[Start of Attachment]

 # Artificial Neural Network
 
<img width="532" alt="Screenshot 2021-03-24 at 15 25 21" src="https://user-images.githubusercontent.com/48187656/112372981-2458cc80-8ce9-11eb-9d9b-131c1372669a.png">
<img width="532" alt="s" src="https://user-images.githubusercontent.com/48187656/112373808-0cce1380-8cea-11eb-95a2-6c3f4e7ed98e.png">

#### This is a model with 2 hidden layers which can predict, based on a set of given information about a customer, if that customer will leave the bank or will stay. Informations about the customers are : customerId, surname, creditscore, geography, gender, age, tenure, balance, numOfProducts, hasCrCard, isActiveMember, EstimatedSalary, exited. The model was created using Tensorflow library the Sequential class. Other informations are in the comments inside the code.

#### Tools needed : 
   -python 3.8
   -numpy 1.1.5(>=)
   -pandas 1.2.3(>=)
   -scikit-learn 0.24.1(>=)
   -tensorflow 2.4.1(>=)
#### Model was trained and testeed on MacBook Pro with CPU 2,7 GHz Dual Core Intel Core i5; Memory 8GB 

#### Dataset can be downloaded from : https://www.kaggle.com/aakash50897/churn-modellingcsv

[End of Attachment]
[Start of Attachment]

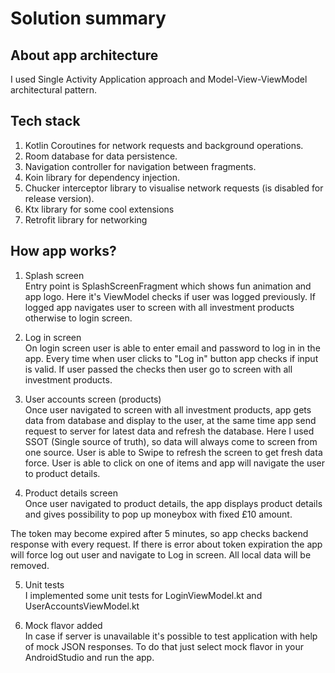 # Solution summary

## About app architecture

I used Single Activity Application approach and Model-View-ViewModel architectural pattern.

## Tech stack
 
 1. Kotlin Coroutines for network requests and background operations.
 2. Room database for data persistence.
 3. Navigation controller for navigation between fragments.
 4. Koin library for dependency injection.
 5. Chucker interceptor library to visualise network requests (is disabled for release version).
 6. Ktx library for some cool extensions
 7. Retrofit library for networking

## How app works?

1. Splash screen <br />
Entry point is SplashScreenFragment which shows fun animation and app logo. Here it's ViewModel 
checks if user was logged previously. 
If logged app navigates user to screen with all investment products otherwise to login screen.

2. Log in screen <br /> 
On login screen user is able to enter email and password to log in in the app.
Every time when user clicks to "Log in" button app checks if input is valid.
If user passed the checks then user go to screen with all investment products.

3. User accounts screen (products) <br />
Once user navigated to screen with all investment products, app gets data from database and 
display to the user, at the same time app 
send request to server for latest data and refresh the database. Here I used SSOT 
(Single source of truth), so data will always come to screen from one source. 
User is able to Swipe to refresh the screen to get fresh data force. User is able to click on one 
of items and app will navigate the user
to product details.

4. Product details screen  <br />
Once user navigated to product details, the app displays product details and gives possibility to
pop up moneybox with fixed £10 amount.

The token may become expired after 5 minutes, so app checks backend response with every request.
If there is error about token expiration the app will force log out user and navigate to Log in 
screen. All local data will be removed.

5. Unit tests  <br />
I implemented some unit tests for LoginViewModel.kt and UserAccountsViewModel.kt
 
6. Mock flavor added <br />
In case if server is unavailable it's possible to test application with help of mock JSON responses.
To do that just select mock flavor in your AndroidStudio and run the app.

[End of Attachment]

EXERCISE OBJECTIVE.
Look through the data above and return exactly the lines from the one that contains "-pandas 1.2.3(>=)" to the one that contains "#### Dataset can", inclusive, with nothing else.

EXERCISE RESULT.
   -pandas 1.2.3(>=)
   -scikit-learn 0.24.1(>=)
   -tensorflow 2.4.1(>=)
#### Model was trained and testeed on MacBook Pro with CPU 2,7 GHz Dual Core Intel Core i5; Memory 8GB 

#### Dataset can be downloaded from : https://www.kaggle.com/aakash50897/churn-modellingcsv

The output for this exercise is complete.